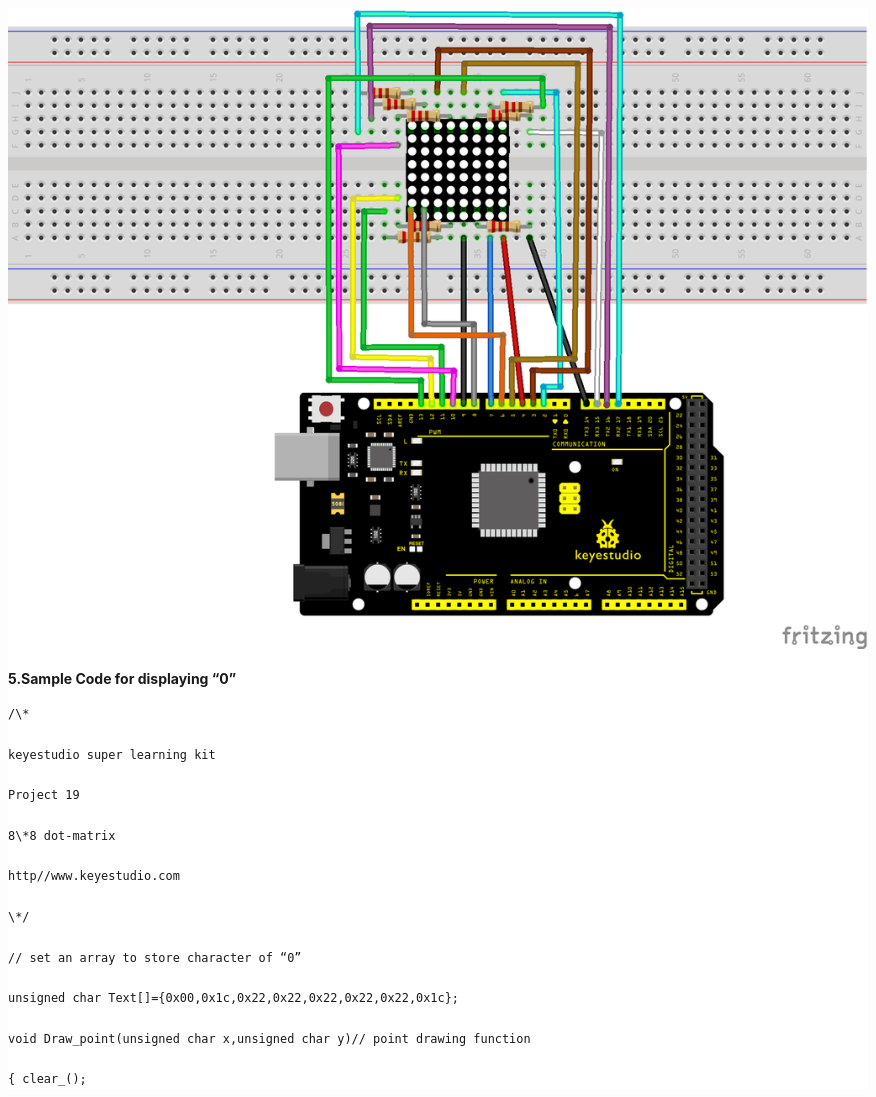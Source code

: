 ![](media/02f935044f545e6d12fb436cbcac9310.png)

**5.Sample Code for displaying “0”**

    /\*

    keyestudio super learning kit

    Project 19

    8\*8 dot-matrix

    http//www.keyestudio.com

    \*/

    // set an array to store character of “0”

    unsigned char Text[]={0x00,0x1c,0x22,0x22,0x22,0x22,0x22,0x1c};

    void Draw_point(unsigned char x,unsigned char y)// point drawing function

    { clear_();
··········
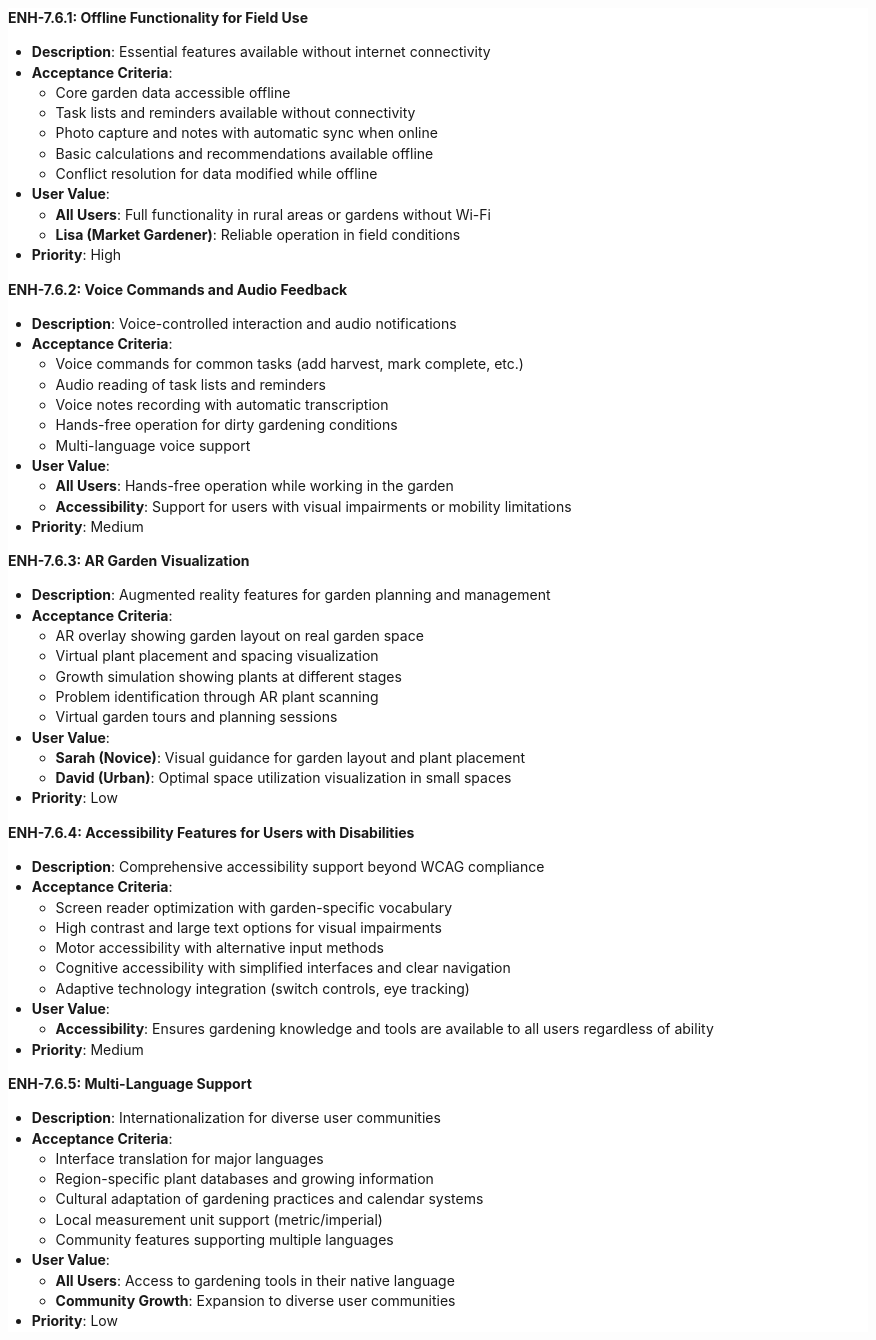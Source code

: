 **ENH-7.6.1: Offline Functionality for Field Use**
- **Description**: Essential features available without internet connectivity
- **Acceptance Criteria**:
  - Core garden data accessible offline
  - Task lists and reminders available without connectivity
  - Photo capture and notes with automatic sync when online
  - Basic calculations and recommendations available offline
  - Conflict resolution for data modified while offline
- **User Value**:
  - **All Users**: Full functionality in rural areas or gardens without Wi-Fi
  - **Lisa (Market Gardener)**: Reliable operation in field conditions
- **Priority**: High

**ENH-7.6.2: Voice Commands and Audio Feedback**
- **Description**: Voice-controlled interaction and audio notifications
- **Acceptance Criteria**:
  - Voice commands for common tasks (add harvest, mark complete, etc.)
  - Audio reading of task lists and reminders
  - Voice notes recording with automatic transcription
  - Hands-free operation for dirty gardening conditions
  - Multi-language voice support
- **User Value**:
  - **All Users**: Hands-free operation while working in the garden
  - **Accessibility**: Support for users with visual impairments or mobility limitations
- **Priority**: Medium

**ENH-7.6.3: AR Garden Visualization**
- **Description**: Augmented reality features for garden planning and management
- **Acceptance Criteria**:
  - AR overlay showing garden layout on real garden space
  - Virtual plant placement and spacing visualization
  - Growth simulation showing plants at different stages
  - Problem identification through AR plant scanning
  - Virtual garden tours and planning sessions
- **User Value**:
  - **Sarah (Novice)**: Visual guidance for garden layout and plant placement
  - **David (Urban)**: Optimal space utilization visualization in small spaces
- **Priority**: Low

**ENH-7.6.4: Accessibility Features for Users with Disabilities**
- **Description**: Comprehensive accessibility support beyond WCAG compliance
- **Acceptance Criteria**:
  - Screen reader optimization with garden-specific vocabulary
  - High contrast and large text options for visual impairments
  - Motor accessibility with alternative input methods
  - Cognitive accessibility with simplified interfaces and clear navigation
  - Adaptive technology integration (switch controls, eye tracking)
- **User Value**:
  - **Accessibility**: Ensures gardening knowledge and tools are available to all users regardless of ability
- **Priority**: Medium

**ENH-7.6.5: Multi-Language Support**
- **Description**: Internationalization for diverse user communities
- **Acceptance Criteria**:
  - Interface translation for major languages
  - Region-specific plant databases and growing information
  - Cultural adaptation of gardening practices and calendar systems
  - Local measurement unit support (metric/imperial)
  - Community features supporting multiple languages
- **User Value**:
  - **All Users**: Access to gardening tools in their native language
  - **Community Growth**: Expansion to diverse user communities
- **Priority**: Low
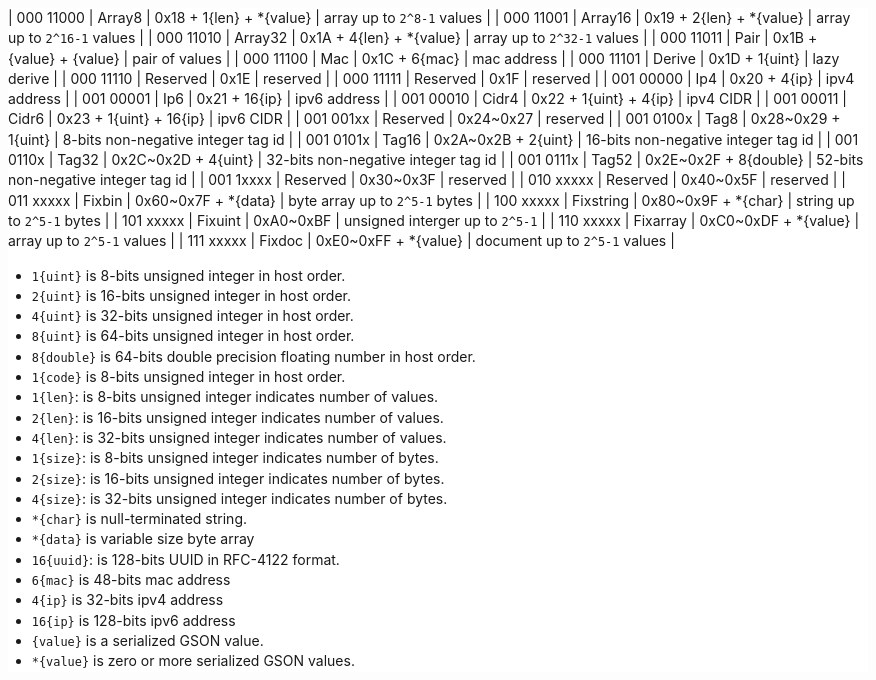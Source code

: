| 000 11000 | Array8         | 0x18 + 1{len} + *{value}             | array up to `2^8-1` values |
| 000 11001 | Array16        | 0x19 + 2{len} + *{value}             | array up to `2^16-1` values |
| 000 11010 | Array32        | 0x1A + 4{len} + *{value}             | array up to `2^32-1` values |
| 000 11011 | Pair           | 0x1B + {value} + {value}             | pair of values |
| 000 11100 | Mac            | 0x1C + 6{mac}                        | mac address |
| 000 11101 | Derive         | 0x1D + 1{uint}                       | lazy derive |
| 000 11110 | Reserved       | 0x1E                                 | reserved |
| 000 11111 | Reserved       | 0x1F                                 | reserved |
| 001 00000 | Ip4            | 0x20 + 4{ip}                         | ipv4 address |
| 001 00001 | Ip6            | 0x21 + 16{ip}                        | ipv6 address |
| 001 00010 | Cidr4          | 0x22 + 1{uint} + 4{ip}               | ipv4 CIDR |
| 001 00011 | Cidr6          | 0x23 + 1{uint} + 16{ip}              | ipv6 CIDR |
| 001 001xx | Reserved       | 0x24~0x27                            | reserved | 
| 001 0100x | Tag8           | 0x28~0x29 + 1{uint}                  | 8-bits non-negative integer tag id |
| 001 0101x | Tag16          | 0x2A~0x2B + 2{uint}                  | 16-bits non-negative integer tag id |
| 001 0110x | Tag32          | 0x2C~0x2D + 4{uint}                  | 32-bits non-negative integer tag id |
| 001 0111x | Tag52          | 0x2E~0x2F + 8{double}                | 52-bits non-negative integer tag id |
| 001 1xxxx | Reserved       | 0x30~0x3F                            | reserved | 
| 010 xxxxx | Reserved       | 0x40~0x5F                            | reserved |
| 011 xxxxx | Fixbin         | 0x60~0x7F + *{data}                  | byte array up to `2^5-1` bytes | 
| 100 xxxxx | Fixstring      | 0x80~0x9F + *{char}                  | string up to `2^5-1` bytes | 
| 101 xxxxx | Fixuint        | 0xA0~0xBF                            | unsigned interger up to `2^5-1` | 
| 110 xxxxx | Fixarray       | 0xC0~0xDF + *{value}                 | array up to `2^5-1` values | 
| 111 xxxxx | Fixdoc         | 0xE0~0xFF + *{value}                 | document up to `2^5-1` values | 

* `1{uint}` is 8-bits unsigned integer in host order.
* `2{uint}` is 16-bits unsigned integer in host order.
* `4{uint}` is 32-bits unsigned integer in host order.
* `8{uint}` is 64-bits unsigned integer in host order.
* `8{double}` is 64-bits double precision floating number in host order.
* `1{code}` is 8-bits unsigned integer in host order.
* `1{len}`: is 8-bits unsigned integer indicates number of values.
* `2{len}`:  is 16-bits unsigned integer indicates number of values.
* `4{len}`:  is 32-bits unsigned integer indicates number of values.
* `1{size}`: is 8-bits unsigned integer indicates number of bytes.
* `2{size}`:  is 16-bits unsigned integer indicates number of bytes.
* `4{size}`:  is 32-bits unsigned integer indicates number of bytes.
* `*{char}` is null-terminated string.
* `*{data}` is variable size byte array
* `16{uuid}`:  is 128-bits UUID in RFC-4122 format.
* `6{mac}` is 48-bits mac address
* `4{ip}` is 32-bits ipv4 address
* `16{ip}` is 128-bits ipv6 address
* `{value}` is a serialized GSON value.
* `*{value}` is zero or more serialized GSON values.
··········
* [What you will do]
Return the number of lines in the data above that include the word "placement", and nothing else.

* [Completed task]
2